I was reading a blog post by the founder of Hub Spot the other day. One of the things that jumped out at me from the article was when he was talking about startups and how everything you need to get your startups going isn’t necessarily everything that you learned in business school. He was sort of making fun of all the complex models that you learn about in business school and how they aren’t necessarily as applicable as being able to read your bank account successfully, trying new things, and figuring out what works and what doesn’t. All of it was really good and worth reading but what really jumped out at me was he when he talks about the importance of being likable. It really hit home with me because to some degree, as a leader, you’re going to make mistakes. You’re going to have tough times, especially in a startup environment. So I think it really is important that you be likable.

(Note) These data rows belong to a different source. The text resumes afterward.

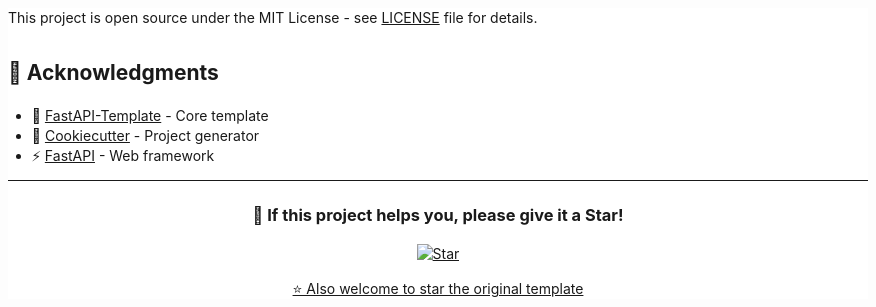 This project is open source under the MIT License - see [LICENSE](LICENSE) file for details.

## 🙏 Acknowledgments

- 🌟 [FastAPI-Template](https://github.com/JiayuXu0/FastAPI-Template) - Core template
- 🍪 [Cookiecutter](https://github.com/cookiecutter/cookiecutter) - Project generator
- ⚡ [FastAPI](https://fastapi.tiangolo.com/) - Web framework

---

<div align="center">

### 🌟 If this project helps you, please give it a Star!

<a href="https://github.com/JiayuXu0/create-fastapi-app">
  <img src="https://img.shields.io/github/stars/JiayuXu0/create-fastapi-app?style=social" alt="Star">
</a>

<p>
  <a href="https://github.com/JiayuXu0/FastAPI-Template">⭐ Also welcome to star the original template</a>
</p>

</div> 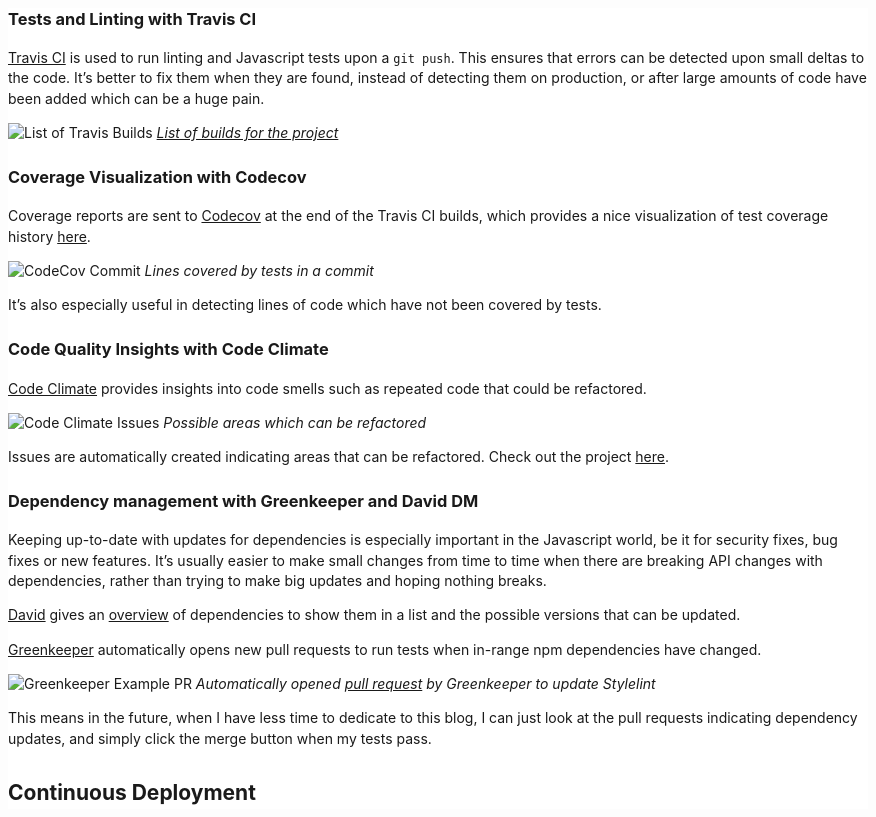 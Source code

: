 ### Tests and Linting with Travis CI

[Travis CI](https://travis-ci.org/) is used to run linting and Javascript tests upon a `git push`.  This ensures that errors can be detected upon small deltas to the code. It’s better to fix them when they are found, instead of detecting them on production, or after large amounts of code have been added which can be a huge pain.

![List of Travis Builds](travis-builds.png)
*[List of builds for the project](https://travis-ci.org/jiahaog/jiahao.codes/builds)*

### Coverage Visualization with Codecov

Coverage reports are sent to [Codecov](https://codecov.io/) at the end of the Travis CI builds, which provides a nice visualization of test coverage history [here](https://codecov.io/gh/jiahaog/jiahao.codes).

![CodeCov Commit](codecov-commit.png)
*Lines covered by tests in a commit*

It’s also especially useful in detecting lines of code which have not been covered by tests.

### Code Quality Insights with Code Climate

[Code Climate](https://codeclimate.com/) provides insights into code smells such as repeated code that could be refactored.

![Code Climate Issues](code-climate-issues.png)
*Possible areas which can be refactored*

Issues are automatically created indicating areas that can be refactored. Check out the project [here](https://codeclimate.com/github/jiahaog/jiahao.codes).

### Dependency management with Greenkeeper and David DM

Keeping up-to-date with updates for dependencies is especially important in the Javascript world, be it for security fixes, bug fixes or new features. It’s usually easier to make small changes from time to time when there are breaking API changes with dependencies, rather than trying to make big updates and hoping nothing breaks.

[David](https://david-dm.org/) gives an [overview](https://david-dm.org/jiahaog/jiahao.codes) of dependencies to show them in a list and the possible versions that can be updated.

[Greenkeeper](https://greenkeeper.io/) automatically opens new pull requests to run tests when in-range npm dependencies have changed.

![Greenkeeper Example PR](greenkeeper-pr.png)
*Automatically opened [pull request](https://github.com/jiahaog/jiahao.codes/pull/3) by Greenkeeper to update Stylelint*

This means in the future, when I have less time to dedicate to this blog, I can just look at the pull requests indicating dependency updates, and simply click the merge button when my tests pass.

## Continuous Deployment
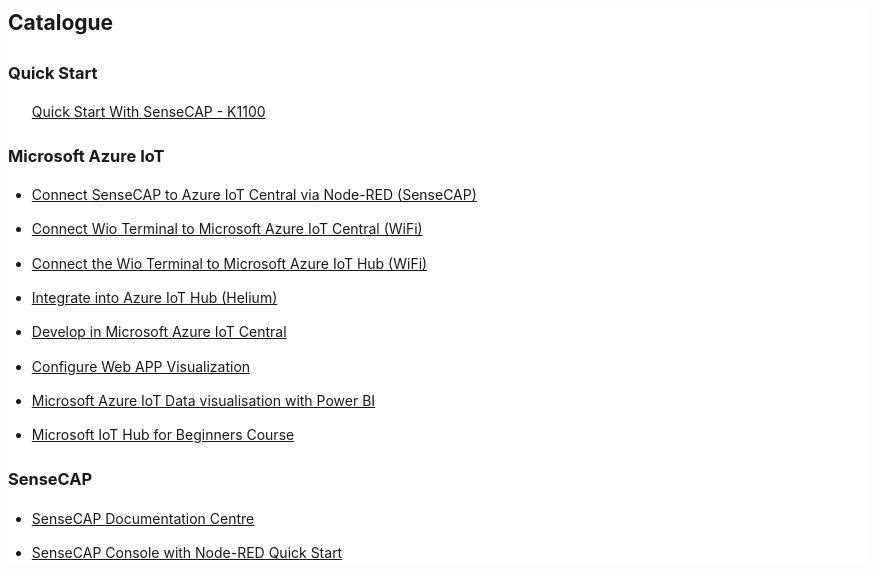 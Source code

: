 ## Catalogue

<div class="category">
    <h3>
        <span class="headline" id="Quick Start">Quick Start</span>
    </h3>
    <div class="item">
        <ul style="list-style-type: none; width: 100%;">
            <li style="display: inline-block;"><a href="https://wiki.seeedstudio.com/K1100-quickstart/" target="_blank">Quick Start With SenseCAP - K1100</a>
        </ul>
    </div>
	<h3>
         <span class="headline" id="Microsoft Azure IoT">Microsoft Azure IoT</span>
    </h3>
    <div class="item">
        <ul>
            <li><a href="https://wiki.seeedstudio.com/K1100_SenseCAP_to_Azure_IoT_Central/" target="_blank">Connect SenseCAP to Azure IoT Central via Node-RED (SenseCAP)</a></li>
        </ul>
        <ul>
            <li><a href="https://wiki.seeedstudio.com/Connect-Wio-Terminal-to-Azure-IoT-Central/" target="_blank">Connect Wio Terminal to Microsoft Azure IoT Central (WiFi)</a></li>
        </ul>
        <ul>
            <li><a href="https://wiki.seeedstudio.com/Wio-Terminal-Azure-IOT/" target="_blank">Connect the Wio Terminal to Microsoft Azure IoT Hub (WiFi)</a></li>
        </ul>
        <ul>
            <li><a href="https://wiki.seeedstudio.com/Integrate-into-Azure-IoT-Hub/" target="_blank">Integrate into Azure IoT Hub (Helium)</a></li>
        </ul>
        <ul>
            <li><a href="https://wiki.seeedstudio.com/Develop-in-Microsoft-Azure-IoT-Central/" target="_blank">Develop in Microsoft Azure IoT Central</a></li>
        </ul>
        <ul>
            <li><a href="https://wiki.seeedstudio.com/Configuring-Web-APP-Visualization/" target="_blank">Configure Web APP Visualization</a></li>
        </ul>
        <ul>
            <li><a href="https://wiki.seeedstudio.com/K1100_Azure_to_PowerBI/" target="_blank">Microsoft Azure IoT Data visualisation with Power BI</a></li>
        </ul>
        <ul>
            <li><a href="https://github.com/microsoft/IoT-For-Beginners" target="_blank">Microsoft IoT Hub for Beginners Course</a></li>
        </ul>
    </div>
    <h3>
        <span class="headline" id="SenseCAP">SenseCAP</span>
    </h3>
    <div class="item">
        <ul>
            <li><a href="https://sensecap-docs.seeed.cc/introduction.html" target="_blank">SenseCAP Documentation Centre</a></li>
        </ul>
        <ul>
            <li><a href="https://wiki.seeedstudio.com/K1100_sensecap_node-red/" target="_blank">SenseCAP Console with Node-RED Quick Start</a>
        </ul>
        <ul>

You’re going to need to suffer through some times that aren’t ideal and you’re going to need people to believe in you. More importantly, you need people who want to succeed with you and want to play a part of helping you and the rest of the team get over the hump. I think that the importance of likability is undersold to a large degree within today’s marketplace. You read so many articles about the next big way for marketing your company, the next big way of inspiring innovation within your team, and things like that but I think he had it right saying without the likability factor those next big things are much harder to achieve. It was so simple which is maybe why we don’t think about it but I don’t think you can understate how important it is in terms of inspiring real results. Being likeable is a lot of the grease that gets things done. It is the stuff that helps people get through the hard times and I think that’s really important.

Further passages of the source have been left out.